WHAT THE EXERCISE ASKS »
When you reach the line with "Consumer Control report" in the data below, begin printing lines exactly, and stop once the line with "better. Like, turning" has been printed.

INFORMATION SUPPLIED »
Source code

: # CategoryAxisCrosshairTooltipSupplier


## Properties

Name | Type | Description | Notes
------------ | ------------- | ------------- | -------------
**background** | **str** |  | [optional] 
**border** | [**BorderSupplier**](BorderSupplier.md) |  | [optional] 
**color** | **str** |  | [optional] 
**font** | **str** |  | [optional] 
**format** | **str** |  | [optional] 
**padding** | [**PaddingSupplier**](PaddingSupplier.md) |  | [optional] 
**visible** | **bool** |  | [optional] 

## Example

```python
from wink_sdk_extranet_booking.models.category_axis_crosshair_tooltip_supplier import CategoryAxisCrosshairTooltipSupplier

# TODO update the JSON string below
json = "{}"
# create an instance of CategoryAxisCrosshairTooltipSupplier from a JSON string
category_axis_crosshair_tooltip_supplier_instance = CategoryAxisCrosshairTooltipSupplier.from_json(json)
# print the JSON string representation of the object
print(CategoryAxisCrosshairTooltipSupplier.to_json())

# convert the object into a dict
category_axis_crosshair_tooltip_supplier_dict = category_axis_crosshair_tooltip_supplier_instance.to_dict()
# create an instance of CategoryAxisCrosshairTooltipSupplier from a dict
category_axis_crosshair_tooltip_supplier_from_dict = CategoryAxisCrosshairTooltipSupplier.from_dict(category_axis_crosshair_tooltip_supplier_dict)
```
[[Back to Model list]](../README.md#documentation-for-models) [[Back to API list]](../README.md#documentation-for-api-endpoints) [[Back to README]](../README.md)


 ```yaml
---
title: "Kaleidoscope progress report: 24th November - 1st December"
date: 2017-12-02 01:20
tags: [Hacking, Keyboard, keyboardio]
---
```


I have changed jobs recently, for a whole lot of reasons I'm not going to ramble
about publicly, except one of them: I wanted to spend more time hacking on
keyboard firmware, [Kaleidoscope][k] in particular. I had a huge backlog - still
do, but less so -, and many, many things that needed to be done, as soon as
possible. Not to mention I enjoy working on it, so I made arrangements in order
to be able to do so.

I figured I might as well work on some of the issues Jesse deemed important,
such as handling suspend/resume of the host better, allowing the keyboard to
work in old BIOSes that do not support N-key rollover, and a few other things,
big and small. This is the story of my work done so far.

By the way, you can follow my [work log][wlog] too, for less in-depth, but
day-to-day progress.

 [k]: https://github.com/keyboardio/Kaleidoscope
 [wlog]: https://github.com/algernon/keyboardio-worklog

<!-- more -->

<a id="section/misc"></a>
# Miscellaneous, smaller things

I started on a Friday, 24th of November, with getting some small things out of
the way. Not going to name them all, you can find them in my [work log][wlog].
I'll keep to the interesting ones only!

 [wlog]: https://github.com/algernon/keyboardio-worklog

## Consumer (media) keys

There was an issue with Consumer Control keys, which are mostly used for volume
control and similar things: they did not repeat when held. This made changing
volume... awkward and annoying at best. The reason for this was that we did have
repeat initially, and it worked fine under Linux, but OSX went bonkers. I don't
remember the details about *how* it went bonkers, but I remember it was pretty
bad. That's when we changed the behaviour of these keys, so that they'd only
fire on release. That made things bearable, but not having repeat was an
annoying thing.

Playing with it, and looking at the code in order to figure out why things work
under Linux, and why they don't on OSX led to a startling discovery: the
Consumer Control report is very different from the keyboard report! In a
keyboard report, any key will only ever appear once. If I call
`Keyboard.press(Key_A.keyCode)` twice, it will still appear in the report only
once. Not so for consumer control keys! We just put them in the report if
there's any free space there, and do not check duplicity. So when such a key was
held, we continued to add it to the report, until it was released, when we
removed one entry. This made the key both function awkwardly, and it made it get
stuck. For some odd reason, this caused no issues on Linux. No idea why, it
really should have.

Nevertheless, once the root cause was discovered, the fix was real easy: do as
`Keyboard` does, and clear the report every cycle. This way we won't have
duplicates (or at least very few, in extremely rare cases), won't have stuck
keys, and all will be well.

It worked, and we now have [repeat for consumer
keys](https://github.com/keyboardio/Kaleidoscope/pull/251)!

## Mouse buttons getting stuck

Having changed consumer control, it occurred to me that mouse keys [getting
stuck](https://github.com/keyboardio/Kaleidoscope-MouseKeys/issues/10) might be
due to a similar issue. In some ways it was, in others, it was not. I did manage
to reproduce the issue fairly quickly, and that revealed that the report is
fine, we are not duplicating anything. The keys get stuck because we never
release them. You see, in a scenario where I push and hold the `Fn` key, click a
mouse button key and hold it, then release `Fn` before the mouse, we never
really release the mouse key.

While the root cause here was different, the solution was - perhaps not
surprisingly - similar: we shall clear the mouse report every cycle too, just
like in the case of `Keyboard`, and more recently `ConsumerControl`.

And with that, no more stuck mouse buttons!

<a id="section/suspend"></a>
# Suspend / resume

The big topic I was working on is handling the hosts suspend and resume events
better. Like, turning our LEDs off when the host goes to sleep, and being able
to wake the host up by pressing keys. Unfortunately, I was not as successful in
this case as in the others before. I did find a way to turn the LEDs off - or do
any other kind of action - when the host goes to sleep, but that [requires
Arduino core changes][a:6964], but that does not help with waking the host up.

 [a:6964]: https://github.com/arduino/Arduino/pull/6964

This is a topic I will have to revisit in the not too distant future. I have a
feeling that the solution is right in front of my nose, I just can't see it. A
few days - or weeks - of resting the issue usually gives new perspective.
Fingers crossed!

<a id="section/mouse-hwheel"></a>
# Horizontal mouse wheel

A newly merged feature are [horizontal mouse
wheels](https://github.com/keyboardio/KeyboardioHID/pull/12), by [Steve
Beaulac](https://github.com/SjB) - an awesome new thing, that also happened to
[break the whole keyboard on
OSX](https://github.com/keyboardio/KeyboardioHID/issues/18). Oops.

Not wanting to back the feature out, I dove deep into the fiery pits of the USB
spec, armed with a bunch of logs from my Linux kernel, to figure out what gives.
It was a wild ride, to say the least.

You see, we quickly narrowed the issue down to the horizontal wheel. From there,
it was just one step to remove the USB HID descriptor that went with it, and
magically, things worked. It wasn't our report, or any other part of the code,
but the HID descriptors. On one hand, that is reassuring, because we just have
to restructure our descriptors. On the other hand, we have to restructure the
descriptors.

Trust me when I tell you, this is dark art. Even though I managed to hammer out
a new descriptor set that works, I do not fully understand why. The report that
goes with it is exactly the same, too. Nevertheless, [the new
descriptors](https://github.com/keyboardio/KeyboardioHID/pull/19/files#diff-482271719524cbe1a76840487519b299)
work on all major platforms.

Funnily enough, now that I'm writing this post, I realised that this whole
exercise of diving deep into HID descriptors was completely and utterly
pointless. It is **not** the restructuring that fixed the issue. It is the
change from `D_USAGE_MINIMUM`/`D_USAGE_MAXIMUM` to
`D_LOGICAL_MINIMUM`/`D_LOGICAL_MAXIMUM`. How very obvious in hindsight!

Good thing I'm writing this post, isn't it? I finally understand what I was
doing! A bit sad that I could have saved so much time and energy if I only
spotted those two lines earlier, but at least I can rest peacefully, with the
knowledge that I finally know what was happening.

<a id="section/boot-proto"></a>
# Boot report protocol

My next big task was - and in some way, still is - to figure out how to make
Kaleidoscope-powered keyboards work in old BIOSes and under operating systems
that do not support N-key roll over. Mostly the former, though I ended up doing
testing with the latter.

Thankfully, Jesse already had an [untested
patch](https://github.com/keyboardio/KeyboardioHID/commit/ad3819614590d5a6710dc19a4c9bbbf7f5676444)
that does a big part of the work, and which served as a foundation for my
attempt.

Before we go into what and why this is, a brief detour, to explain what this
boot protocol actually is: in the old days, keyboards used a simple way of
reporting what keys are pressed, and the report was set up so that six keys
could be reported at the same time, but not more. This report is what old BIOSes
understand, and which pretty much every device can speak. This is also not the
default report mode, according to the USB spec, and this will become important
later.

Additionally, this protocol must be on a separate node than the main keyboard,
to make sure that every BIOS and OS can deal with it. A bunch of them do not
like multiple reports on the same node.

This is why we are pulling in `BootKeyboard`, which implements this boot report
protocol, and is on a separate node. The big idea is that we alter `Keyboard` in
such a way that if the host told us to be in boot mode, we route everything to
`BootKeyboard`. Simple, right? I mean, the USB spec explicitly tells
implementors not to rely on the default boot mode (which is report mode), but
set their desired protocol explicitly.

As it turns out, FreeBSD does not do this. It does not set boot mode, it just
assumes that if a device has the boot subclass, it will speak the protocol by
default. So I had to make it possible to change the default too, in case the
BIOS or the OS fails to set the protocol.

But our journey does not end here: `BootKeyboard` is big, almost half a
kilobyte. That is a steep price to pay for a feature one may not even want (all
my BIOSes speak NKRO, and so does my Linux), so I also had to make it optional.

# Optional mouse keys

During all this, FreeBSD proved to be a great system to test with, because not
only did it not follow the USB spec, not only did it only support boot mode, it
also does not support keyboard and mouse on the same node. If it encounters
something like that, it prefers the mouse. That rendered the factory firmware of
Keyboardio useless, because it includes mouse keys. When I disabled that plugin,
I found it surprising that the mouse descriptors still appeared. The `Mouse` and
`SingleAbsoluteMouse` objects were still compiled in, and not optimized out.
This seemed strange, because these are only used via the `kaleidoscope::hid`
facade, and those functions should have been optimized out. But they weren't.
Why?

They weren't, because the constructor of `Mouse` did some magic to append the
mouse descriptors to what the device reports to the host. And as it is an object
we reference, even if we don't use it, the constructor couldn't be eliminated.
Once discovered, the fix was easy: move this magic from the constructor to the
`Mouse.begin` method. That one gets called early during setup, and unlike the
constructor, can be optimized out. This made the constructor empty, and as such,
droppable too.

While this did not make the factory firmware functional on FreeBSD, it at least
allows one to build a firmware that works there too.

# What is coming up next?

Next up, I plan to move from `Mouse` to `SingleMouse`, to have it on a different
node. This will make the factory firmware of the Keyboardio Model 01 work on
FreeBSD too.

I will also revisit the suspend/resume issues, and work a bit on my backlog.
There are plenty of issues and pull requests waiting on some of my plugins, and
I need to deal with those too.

EXERCISE ANSWER »
Consumer Control report is very different from the keyboard report! In a
keyboard report, any key will only ever appear once. If I call
`Keyboard.press(Key_A.keyCode)` twice, it will still appear in the report only
once. Not so for consumer control keys! We just put them in the report if
there's any free space there, and do not check duplicity. So when such a key was
held, we continued to add it to the report, until it was released, when we
removed one entry. This made the key both function awkwardly, and it made it get
stuck. For some odd reason, this caused no issues on Linux. No idea why, it
really should have.

Nevertheless, once the root cause was discovered, the fix was real easy: do as
`Keyboard` does, and clear the report every cycle. This way we won't have
duplicates (or at least very few, in extremely rare cases), won't have stuck
keys, and all will be well.

It worked, and we now have [repeat for consumer
keys](https://github.com/keyboardio/Kaleidoscope/pull/251)!

## Mouse buttons getting stuck

Having changed consumer control, it occurred to me that mouse keys [getting
stuck](https://github.com/keyboardio/Kaleidoscope-MouseKeys/issues/10) might be
due to a similar issue. In some ways it was, in others, it was not. I did manage
to reproduce the issue fairly quickly, and that revealed that the report is
fine, we are not duplicating anything. The keys get stuck because we never
release them. You see, in a scenario where I push and hold the `Fn` key, click a
mouse button key and hold it, then release `Fn` before the mouse, we never
really release the mouse key.

While the root cause here was different, the solution was - perhaps not
surprisingly - similar: we shall clear the mouse report every cycle too, just
like in the case of `Keyboard`, and more recently `ConsumerControl`.

And with that, no more stuck mouse buttons!

<a id="section/suspend"></a>
# Suspend / resume

The big topic I was working on is handling the hosts suspend and resume events
better. Like, turning our LEDs off when the host goes to sleep, and being able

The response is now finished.